● Work to complete: Print the data that follows again, keeping every line exact.

● Source data:
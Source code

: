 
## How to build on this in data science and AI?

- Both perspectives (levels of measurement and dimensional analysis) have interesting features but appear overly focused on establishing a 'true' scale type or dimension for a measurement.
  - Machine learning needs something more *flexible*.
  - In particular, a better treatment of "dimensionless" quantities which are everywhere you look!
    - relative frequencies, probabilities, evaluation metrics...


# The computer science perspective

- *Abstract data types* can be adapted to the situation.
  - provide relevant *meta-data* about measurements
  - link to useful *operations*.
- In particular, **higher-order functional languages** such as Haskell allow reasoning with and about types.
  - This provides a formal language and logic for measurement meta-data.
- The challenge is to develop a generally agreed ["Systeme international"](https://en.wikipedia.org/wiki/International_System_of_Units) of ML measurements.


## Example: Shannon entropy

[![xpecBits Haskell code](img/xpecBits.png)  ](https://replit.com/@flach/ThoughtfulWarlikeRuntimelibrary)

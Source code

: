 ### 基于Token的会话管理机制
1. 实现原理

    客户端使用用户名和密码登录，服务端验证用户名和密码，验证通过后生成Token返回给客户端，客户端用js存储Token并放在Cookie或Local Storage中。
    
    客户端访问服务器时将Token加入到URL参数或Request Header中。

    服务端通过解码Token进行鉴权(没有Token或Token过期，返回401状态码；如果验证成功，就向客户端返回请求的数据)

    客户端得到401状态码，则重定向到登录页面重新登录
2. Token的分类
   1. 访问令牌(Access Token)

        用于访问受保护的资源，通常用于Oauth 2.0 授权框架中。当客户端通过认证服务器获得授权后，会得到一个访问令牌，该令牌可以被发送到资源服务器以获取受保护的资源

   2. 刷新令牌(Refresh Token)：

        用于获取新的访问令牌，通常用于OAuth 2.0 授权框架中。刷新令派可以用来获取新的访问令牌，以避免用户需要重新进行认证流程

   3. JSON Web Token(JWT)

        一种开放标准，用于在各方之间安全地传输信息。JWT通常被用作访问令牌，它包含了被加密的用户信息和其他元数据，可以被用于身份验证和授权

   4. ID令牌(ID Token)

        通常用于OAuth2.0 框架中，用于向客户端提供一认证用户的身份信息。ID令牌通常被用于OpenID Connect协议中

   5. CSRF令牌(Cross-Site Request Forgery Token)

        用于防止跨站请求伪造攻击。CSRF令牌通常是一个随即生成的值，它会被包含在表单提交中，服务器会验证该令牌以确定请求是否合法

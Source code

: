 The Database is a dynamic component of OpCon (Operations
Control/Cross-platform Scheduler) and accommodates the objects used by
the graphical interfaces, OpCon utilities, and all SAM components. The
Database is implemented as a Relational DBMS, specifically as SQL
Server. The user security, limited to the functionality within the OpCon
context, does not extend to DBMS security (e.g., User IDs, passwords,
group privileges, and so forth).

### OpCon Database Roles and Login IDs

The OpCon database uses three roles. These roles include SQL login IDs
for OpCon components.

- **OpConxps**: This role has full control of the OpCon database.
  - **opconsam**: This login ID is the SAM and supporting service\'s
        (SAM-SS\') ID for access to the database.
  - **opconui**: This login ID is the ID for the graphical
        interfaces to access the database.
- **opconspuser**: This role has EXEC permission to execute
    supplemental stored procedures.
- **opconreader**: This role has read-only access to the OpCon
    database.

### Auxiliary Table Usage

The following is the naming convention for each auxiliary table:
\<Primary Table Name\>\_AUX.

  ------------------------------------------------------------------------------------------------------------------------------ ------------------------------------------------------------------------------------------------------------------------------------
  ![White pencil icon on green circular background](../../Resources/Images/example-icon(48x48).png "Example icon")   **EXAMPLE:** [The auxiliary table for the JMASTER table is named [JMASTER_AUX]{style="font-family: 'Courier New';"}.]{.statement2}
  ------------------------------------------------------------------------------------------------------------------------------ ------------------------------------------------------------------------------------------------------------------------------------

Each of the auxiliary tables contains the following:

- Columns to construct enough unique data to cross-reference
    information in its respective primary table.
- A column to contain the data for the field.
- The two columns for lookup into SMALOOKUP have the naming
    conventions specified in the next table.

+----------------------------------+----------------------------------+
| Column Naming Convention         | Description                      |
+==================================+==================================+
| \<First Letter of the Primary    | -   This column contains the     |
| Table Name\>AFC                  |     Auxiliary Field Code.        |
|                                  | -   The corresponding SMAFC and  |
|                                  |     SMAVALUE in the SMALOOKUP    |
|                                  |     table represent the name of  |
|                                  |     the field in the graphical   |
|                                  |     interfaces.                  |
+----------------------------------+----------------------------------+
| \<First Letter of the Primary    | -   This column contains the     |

● Finished task:
Source code

: 
## How to build on this in data science and AI?

- Both perspectives (levels of measurement and dimensional analysis) have interesting features but appear overly focused on establishing a 'true' scale type or dimension for a measurement.
  - Machine learning needs something more *flexible*.
  - In particular, a better treatment of "dimensionless" quantities which are everywhere you look!
    - relative frequencies, probabilities, evaluation metrics...


# The computer science perspective

- *Abstract data types* can be adapted to the situation.
  - provide relevant *meta-data* about measurements
  - link to useful *operations*.
- In particular, **higher-order functional languages** such as Haskell allow reasoning with and about types.
  - This provides a formal language and logic for measurement meta-data.
- The challenge is to develop a generally agreed ["Systeme international"](https://en.wikipedia.org/wiki/International_System_of_Units) of ML measurements.


## Example: Shannon entropy

[![xpecBits Haskell code](img/xpecBits.png)  ](https://replit.com/@flach/ThoughtfulWarlikeRuntimelibrary)

Source code

: ### 基于Token的会话管理机制
1. 实现原理

    客户端使用用户名和密码登录，服务端验证用户名和密码，验证通过后生成Token返回给客户端，客户端用js存储Token并放在Cookie或Local Storage中。
    
    客户端访问服务器时将Token加入到URL参数或Request Header中。

    服务端通过解码Token进行鉴权(没有Token或Token过期，返回401状态码；如果验证成功，就向客户端返回请求的数据)

    客户端得到401状态码，则重定向到登录页面重新登录
2. Token的分类
   1. 访问令牌(Access Token)

        用于访问受保护的资源，通常用于Oauth 2.0 授权框架中。当客户端通过认证服务器获得授权后，会得到一个访问令牌，该令牌可以被发送到资源服务器以获取受保护的资源

   2. 刷新令牌(Refresh Token)：

        用于获取新的访问令牌，通常用于OAuth 2.0 授权框架中。刷新令派可以用来获取新的访问令牌，以避免用户需要重新进行认证流程

   3. JSON Web Token(JWT)

        一种开放标准，用于在各方之间安全地传输信息。JWT通常被用作访问令牌，它包含了被加密的用户信息和其他元数据，可以被用于身份验证和授权

   4. ID令牌(ID Token)

        通常用于OAuth2.0 框架中，用于向客户端提供一认证用户的身份信息。ID令牌通常被用于OpenID Connect协议中

   5. CSRF令牌(Cross-Site Request Forgery Token)

        用于防止跨站请求伪造攻击。CSRF令牌通常是一个随即生成的值，它会被包含在表单提交中，服务器会验证该令牌以确定请求是否合法

Source code

: The Database is a dynamic component of OpCon (Operations
Control/Cross-platform Scheduler) and accommodates the objects used by
the graphical interfaces, OpCon utilities, and all SAM components. The
Database is implemented as a Relational DBMS, specifically as SQL
Server. The user security, limited to the functionality within the OpCon
context, does not extend to DBMS security (e.g., User IDs, passwords,
group privileges, and so forth).

### OpCon Database Roles and Login IDs

The OpCon database uses three roles. These roles include SQL login IDs
for OpCon components.

- **OpConxps**: This role has full control of the OpCon database.
  - **opconsam**: This login ID is the SAM and supporting service\'s
        (SAM-SS\') ID for access to the database.
  - **opconui**: This login ID is the ID for the graphical
        interfaces to access the database.
- **opconspuser**: This role has EXEC permission to execute
    supplemental stored procedures.
- **opconreader**: This role has read-only access to the OpCon
    database.

### Auxiliary Table Usage

The following is the naming convention for each auxiliary table:
\<Primary Table Name\>\_AUX.

  ------------------------------------------------------------------------------------------------------------------------------ ------------------------------------------------------------------------------------------------------------------------------------
  ![White pencil icon on green circular background](../../Resources/Images/example-icon(48x48).png "Example icon")   **EXAMPLE:** [The auxiliary table for the JMASTER table is named [JMASTER_AUX]{style="font-family: 'Courier New';"}.]{.statement2}
  ------------------------------------------------------------------------------------------------------------------------------ ------------------------------------------------------------------------------------------------------------------------------------

Each of the auxiliary tables contains the following:

- Columns to construct enough unique data to cross-reference
    information in its respective primary table.
- A column to contain the data for the field.
- The two columns for lookup into SMALOOKUP have the naming
    conventions specified in the next table.

+----------------------------------+----------------------------------+
| Column Naming Convention         | Description                      |
+==================================+==================================+
| \<First Letter of the Primary    | -   This column contains the     |
| Table Name\>AFC                  |     Auxiliary Field Code.        |
|                                  | -   The corresponding SMAFC and  |
|                                  |     SMAVALUE in the SMALOOKUP    |
|                                  |     table represent the name of  |
|                                  |     the field in the graphical   |
|                                  |     interfaces.                  |
+----------------------------------+----------------------------------+
| \<First Letter of the Primary    | -   This column contains the     |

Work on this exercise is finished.